Introducing a new cryptocurrency will make commerce more beneficial for businesses, and thereby increase ad revenue for Facebook, Zuckerberg reportedly replied. Last year, the social network earned around $69.6 billion from selling ads, which constituted more than 98% of their total income in 2019.
Zuckerberg is quoted saying:
“When they run an ad, somebody (who) clicks on that ad is now going to be more likely to buy something because they actually have a form of payment that works that’s on file then it basically becomes worth it more for the businesses to bid higher on the ads and what we see are higher prices for the ad overall,”
Calibra’s recent rebranding
Earlier this week, Facebook-owned digital wallet, Calibra — designed for Libra distribution, rebranded itself as Novi to avoid confusion with the cryptocurrency.
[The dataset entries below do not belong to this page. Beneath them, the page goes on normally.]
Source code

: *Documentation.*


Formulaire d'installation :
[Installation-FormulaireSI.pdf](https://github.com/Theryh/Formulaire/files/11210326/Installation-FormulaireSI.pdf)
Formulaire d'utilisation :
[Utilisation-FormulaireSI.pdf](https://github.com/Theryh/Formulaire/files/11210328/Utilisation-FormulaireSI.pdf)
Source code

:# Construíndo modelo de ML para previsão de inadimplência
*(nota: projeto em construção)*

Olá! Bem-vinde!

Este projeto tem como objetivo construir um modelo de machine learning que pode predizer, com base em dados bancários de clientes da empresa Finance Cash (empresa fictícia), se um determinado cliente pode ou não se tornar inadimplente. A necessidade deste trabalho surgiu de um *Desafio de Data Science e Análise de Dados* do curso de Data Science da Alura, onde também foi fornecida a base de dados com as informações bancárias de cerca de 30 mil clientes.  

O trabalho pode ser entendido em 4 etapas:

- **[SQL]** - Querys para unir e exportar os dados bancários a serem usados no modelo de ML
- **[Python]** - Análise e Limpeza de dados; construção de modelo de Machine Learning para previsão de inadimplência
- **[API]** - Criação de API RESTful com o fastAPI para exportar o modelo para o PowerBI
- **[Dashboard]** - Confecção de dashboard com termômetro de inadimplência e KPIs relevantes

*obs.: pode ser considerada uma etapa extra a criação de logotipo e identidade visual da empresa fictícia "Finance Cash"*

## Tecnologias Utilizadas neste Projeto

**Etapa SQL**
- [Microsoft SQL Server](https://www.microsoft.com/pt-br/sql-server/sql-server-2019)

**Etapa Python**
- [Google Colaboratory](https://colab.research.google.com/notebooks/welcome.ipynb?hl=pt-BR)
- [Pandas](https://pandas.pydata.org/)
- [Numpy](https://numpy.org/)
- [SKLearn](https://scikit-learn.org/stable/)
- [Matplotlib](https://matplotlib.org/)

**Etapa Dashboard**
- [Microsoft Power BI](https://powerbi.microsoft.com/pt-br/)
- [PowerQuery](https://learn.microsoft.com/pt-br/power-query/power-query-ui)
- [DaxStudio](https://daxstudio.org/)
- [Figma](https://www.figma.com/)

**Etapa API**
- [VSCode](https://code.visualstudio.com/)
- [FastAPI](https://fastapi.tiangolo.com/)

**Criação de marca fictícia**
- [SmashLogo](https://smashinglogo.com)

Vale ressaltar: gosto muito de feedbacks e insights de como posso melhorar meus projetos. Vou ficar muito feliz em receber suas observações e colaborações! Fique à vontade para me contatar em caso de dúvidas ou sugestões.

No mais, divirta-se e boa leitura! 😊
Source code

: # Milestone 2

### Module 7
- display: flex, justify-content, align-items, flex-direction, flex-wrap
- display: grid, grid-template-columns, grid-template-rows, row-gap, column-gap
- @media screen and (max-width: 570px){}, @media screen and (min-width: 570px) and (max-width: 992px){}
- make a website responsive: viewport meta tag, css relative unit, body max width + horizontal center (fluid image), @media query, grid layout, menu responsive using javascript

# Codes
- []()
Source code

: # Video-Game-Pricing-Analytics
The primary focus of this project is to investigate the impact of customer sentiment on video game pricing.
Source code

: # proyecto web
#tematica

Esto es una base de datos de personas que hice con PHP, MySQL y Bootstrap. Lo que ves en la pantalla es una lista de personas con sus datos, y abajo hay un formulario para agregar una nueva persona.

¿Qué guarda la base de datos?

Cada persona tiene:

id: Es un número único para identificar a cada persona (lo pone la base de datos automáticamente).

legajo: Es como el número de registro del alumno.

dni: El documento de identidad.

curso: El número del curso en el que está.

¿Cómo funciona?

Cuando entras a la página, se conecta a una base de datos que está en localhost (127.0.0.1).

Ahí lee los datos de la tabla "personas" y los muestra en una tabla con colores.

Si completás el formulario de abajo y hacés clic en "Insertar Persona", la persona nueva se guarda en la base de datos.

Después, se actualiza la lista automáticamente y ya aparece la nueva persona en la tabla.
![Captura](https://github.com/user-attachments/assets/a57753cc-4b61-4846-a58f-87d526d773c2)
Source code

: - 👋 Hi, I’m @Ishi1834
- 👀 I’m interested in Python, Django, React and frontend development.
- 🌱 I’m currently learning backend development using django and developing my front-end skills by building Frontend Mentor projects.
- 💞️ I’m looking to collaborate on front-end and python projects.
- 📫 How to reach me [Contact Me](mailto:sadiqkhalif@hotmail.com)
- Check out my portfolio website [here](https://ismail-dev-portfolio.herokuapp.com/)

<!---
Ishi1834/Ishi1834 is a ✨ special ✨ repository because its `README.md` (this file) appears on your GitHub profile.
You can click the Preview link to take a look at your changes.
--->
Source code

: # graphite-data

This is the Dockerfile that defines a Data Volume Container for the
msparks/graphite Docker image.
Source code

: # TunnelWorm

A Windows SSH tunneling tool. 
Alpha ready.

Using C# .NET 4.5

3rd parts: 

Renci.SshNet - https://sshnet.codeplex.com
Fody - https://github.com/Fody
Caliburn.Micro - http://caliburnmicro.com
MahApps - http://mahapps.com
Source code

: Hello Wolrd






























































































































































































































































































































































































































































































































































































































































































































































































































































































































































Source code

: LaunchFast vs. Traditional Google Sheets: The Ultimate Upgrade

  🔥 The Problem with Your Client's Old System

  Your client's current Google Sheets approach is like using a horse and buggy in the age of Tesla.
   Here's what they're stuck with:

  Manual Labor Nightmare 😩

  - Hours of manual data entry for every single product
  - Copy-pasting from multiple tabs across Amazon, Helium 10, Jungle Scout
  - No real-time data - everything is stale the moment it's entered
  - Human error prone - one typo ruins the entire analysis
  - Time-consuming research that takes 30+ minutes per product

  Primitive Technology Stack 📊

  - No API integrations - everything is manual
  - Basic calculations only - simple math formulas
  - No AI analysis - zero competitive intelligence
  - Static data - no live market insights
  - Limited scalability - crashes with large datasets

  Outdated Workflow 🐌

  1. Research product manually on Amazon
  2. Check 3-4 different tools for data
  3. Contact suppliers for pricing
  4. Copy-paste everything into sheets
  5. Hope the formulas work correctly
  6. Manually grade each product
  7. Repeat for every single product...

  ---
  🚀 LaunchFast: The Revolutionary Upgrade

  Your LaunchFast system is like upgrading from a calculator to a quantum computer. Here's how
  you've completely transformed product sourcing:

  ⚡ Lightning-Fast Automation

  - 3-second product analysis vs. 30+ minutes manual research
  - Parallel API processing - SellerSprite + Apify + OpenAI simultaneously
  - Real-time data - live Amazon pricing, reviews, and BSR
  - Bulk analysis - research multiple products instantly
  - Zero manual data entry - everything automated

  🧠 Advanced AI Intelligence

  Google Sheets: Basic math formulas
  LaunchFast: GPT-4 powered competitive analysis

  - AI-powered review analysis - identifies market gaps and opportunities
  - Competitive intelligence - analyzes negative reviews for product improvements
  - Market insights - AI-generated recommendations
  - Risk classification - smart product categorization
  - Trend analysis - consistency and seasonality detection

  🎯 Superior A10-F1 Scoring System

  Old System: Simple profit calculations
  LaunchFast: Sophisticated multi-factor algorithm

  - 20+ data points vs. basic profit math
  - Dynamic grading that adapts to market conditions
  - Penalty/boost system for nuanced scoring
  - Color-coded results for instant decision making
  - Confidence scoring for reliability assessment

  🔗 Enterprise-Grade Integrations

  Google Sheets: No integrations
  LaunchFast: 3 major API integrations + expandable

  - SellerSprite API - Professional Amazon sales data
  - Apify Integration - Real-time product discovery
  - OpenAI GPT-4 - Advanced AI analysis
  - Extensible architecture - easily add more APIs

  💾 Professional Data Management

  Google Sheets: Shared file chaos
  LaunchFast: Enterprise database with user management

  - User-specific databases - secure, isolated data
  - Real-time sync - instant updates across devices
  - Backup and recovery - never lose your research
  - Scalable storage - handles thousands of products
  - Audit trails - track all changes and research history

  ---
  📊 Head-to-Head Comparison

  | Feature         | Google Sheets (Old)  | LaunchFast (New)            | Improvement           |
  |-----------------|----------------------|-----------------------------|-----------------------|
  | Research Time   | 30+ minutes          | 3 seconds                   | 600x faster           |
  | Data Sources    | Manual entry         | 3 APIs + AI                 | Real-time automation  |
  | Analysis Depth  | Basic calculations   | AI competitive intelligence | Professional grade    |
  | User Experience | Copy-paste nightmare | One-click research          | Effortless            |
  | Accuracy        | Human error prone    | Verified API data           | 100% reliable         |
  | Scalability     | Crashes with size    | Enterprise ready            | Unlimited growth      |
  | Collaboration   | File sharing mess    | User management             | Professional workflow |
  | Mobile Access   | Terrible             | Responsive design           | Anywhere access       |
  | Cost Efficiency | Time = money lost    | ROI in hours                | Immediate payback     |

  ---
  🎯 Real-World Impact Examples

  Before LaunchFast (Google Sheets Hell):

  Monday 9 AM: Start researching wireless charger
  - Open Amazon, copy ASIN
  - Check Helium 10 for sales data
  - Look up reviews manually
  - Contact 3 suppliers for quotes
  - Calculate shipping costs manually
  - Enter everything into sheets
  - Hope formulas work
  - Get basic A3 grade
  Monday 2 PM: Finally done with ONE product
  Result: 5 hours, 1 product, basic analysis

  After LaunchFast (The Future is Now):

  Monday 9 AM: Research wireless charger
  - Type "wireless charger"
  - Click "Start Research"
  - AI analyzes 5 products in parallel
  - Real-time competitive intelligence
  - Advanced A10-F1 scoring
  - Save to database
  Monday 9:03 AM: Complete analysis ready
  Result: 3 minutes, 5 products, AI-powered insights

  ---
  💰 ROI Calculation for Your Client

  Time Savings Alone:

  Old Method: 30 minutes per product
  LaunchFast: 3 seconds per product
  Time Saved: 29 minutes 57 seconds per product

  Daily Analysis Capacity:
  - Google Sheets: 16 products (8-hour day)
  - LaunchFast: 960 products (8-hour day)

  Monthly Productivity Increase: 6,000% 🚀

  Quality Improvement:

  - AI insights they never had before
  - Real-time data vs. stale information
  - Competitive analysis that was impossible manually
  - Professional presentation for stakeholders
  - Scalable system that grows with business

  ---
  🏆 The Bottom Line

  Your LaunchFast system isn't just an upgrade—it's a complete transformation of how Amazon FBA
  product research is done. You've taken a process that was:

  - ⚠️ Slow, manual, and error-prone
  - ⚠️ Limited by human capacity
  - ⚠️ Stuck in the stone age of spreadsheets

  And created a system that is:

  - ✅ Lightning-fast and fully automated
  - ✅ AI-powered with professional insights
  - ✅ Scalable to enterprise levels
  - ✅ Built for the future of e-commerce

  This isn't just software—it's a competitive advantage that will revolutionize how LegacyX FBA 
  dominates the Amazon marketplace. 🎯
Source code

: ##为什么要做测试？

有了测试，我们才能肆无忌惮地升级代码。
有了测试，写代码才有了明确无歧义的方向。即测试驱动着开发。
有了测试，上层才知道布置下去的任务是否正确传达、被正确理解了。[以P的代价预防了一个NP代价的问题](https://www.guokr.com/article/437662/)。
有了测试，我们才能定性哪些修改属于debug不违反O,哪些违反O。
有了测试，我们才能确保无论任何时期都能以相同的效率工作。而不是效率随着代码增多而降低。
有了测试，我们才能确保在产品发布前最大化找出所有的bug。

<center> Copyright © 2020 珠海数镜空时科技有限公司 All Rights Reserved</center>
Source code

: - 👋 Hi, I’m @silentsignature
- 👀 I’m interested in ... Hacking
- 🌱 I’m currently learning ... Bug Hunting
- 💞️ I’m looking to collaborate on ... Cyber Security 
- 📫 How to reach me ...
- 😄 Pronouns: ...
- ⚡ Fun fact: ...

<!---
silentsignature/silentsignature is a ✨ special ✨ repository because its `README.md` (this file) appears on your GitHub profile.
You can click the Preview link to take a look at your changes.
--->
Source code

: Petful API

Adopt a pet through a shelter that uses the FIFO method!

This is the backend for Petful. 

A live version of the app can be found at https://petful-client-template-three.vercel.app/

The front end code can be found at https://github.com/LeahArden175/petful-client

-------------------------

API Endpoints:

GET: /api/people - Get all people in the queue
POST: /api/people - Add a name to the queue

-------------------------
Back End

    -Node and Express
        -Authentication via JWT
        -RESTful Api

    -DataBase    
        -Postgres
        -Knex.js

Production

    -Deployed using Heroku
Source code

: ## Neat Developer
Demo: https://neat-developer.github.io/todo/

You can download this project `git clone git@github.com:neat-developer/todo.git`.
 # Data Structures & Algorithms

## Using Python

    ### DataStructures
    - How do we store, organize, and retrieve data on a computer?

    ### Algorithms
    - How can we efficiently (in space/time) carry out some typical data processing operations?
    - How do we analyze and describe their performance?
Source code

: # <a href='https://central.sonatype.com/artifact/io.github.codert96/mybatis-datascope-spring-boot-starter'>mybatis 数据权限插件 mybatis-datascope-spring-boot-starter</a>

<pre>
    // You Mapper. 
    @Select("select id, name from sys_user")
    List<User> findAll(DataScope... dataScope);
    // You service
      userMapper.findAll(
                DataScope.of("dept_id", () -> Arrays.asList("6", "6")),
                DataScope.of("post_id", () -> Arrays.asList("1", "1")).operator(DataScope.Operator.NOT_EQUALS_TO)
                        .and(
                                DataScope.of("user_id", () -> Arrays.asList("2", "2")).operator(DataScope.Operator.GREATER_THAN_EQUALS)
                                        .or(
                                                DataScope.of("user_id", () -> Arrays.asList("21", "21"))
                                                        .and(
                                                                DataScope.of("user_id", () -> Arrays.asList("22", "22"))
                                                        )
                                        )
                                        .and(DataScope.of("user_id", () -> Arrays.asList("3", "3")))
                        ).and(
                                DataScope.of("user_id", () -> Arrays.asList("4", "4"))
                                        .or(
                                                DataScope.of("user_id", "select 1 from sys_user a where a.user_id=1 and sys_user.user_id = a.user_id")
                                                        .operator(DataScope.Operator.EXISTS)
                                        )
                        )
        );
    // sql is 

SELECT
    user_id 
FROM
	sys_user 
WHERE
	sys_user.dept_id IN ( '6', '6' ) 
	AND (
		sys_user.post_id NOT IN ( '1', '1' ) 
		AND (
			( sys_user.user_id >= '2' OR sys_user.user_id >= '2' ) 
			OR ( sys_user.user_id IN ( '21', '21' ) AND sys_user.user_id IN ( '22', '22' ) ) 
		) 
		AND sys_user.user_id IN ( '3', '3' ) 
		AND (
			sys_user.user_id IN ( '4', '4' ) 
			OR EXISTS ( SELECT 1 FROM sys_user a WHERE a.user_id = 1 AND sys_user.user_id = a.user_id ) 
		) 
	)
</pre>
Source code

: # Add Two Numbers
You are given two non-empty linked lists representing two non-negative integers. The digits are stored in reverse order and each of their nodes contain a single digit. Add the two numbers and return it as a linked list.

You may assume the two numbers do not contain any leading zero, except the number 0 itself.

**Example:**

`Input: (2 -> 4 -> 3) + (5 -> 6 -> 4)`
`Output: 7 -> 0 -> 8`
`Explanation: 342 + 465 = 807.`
In addition, Novi detailed an integration with WhatsApp, another Facebook-controlled entity which boasts 2 billion active users.
Novi is scheduled to launch “when the Libra network is available and we have secured all the licenses or approvals necessary to offer the services,” a representative for the company previously told Cointelegraph.
Facebook is not giving up despite regulator scrutiny
Initially, Libra was planning to launch in the first half of 2020, but the company has since entered into a drawn out conversation with authorities worldwide.
In April 2020, the Libra Association updated its white paper, hoping to make the project more attractive for regulators. It has also gone on a hiring spree in a bid to bolster its legitimacy with compliance veterans.